Succinct Interaction-Aware Explanations
Sascha Xu, Joscha Cüppers, Jilles Vreeken
TL;DR
This work addresses SHAP's inability to capture feature interactions by proposing iShap, a partition-based extension that identifies interacting feature blocks and explains a model additively over those blocks. It formalizes a regularized objective that balances reconstruction fidelity $\left( f(x) - \sum_{S \in \Pi} v(S) \right)^2$ with a sparsity-like penalty on block size, and uses a statistical pairwise interaction test to prune the search space, guiding the partitioning to meaningful coalitions ${\Pi}^*$. After partitioning, iShap computes Shapley values on the reduced game, yielding succinct yet informative explanations that reveal significant interactions without enumerating all subsets. Empirically, iShap improves interaction discovery, surrogate-model accuracy, and interpretability on synthetic GAMs and real data, including a Covid-19 patient case, while offering scalable exact and greedy variants for practical use.
Abstract
SHAP is a popular approach to explain black-box models by revealing the importance of individual features.
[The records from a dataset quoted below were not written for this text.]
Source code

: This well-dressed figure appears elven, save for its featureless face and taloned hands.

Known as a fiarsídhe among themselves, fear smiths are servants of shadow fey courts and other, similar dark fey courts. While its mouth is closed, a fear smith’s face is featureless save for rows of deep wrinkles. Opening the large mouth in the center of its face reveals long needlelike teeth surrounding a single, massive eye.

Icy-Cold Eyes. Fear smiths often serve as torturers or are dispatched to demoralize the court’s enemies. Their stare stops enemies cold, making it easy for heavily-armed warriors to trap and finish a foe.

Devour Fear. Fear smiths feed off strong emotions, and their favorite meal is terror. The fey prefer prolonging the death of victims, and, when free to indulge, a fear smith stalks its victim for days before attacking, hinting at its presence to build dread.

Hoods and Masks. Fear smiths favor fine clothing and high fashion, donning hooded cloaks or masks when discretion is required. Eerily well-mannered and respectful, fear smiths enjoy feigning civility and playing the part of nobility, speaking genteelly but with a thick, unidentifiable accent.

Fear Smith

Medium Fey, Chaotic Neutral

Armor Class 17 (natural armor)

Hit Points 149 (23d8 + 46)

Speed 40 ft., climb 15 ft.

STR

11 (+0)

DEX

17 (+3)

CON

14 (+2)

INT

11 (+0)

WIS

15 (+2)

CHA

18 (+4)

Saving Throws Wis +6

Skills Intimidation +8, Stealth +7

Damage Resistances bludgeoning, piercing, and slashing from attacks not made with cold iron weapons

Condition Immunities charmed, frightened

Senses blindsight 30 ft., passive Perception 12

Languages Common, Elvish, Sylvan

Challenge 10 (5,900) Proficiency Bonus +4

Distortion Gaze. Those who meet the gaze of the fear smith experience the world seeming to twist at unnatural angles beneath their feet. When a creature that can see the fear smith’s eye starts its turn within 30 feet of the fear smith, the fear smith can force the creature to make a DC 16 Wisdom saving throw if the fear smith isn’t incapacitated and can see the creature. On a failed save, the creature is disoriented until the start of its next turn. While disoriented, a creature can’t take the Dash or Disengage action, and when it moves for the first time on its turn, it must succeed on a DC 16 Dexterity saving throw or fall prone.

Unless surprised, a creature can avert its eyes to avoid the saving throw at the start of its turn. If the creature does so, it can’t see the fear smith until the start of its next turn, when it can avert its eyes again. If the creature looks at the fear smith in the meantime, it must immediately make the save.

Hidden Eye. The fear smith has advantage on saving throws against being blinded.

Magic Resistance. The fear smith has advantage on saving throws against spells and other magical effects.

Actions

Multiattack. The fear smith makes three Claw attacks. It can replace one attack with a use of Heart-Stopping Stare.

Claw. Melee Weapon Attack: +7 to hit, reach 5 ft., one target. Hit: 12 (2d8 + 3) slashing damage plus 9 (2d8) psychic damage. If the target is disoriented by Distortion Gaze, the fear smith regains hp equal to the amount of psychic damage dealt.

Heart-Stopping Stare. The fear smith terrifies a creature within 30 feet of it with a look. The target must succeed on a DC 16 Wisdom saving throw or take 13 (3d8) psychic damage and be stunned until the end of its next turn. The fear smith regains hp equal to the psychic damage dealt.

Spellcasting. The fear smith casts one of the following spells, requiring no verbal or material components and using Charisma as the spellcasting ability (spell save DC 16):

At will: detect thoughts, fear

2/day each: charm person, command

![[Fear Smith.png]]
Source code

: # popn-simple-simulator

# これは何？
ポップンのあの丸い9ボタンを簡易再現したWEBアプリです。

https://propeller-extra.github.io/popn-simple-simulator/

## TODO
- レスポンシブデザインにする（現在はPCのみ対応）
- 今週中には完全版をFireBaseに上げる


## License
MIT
As it ignores feature interactions, SHAP explanations can be confusing up to misleading. NSHAP, on the other hand, reports the additive importance for all subsets of features. While this does include all interacting sets of features, it also leads to an exponentially sized, difficult to interpret explanation. In this paper, we propose to combine the best of these two worlds, by partitioning the features into parts that significantly interact, and use these parts to compose a succinct, interpretable, additive explanation. We derive a criterion by which to measure the representativeness of such a partition for a models behavior, traded off against the complexity of the resulting explanation. To efficiently find the best partition out of super-exponentially many, we show how to prune sub-optimal solutions using a statistical test, which not only improves runtime but also helps to detect spurious interactions. Experiments on synthetic and real world data show that our explanations are both more accurate resp. more easily interpretable than those of SHAP and NSHAP.